What is love?
Does anyone in American culture know?
Do we really have a grasp on what true love is?
I guess it would be quite impossible for a God-less society to know anything of real love apart from knowing God.
I think even Christians have adopted some sort of false understanding of God's love.
Of course, God absolutely loves you. He cannot help it. Love is His nature. He is love. He loves for the sake of love.
The thing about it is, love, perfect true love, does not always feel good.
Sometimes it hurts.
When we open ourselves up to the Lord, we actually are inviting Him to not only lavish us with His holy affections, but to also hurt, press, crush, break us.
If we truly believe that God loves us, we cannot think that He will leave us the way we are.
No.
I believe that He will do whatever it takes to get us to be who He created us to be.
I believe that He will not stop shaping us until the life of Jesus is so manifested in us.
He does not quit with us until His will is done in and through us.
This is a process.
And it will be one of pain and suffering.
There must be a time when God puts us through the refining fire.
There must be a time when the Lord spins His potter's wheel and pieces of us, our clay fly off.
There must be a time when He prunes our branches.
Everything the Lord does is intentioned and purposeful.
Everything the Lord does is full of love and care.
The times when I feel crushed and pressed, I know I will not be defeated.
I know the Lord is pushing on the areas of my life that need more righteousness, more Jesus.
Is that not what I want anyways?
To be like Jesus?
To literally be all Jesus, and none of me?
If this desire in my heart is true, I will suffer, just as my Lord has suffered.
Do I truly gain anything without an understanding of life without?
Do I truly gain the love of God, the peace and joy of God, without suffering through some of life without the tangible experience of those things?
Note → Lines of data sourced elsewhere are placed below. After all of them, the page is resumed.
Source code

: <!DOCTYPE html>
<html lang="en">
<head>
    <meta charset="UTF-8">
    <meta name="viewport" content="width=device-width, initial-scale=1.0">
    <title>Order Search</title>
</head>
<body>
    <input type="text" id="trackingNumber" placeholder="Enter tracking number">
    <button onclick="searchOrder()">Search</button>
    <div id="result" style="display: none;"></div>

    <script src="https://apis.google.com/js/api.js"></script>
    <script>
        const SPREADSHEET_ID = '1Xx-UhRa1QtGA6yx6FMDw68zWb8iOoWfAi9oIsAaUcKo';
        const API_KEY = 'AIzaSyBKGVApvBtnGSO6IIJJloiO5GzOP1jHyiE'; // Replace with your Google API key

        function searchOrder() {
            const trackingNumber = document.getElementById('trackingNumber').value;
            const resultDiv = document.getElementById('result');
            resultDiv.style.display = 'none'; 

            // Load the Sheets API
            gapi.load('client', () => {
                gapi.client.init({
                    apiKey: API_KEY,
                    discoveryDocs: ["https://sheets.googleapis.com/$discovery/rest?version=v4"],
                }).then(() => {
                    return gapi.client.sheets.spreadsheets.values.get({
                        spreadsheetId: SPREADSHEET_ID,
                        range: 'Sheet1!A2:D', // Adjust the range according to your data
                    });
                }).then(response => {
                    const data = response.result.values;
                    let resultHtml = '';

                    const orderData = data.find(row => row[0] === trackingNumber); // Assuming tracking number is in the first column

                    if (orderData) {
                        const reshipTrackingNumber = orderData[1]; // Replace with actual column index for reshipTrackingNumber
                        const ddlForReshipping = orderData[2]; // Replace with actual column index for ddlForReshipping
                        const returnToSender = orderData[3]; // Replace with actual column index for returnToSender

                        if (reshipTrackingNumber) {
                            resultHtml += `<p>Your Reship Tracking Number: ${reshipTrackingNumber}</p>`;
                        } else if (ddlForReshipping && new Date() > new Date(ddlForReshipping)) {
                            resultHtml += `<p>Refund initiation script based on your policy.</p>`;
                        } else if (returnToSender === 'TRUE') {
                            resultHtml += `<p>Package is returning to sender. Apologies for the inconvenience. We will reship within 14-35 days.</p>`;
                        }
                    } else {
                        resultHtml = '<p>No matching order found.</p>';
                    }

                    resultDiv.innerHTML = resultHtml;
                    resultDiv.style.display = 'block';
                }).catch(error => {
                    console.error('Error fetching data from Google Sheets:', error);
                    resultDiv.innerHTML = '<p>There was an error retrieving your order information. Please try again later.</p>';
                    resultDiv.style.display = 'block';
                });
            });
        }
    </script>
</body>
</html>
These are questions I have been thinking about.
This word, long-suffering, has been a pausing point for me recently.
Describing the love of God as long-suffering never really hit me as much as it has been now.
And His patience and kindness towards us would be understandably long and cause Him to suffer.
Jesus manifested this facet of love all the way to death and back.
Long-suffering.
What in my life causes me to suffer?
Nothing.
I honestly cannot think of any trouble so great in my life that causes me to come close to what I would define as suffering.
When I think about the people I have met along this journey, the children I have seen living on the streets in the Philippines, the single mothers barely able to feed their children in Africa, women subjected to sexual slavery and abuse in Thailand….can I say that I suffer?
I am sobered and humbled at this thought.
I do not really have any words as I sit here and meditate upon the sufferings of Christ and the suffering of so many in this world.
These people, these single mothers, these bar girls, they suffer for their loved ones.
They subject themselves to hard situations, unbearable conditions, horrible treatment for their children, their families.
They risk themselves, put their lives on the line to provide a life for the ones they so dearly love.
Is this not the love of God?
Long-suffering.
Who do I suffer for?
Who do I so love that I would lay down my own comfort, dignity, well-being for?
Do I even love God this way?
Am I willing to be bruised for His will?
Am I willing to follow Him into harm?
I mean, real hurt. Real danger. Real darkness.
Do I love Him so much that I would risk it all?
I now understand Paul when he talks about fellowshipping with Christ in His suffering.
Knowing Christ, even in His pain, should be enough for me.
I desire all of Christ, including His suffering, just so I can know Him more.
I so desire to love the way God loves.
Even to death and back, the way Jesus loved me on the cross.
I pray that the Lord would continue teach me what true love is, whatever it may cost me.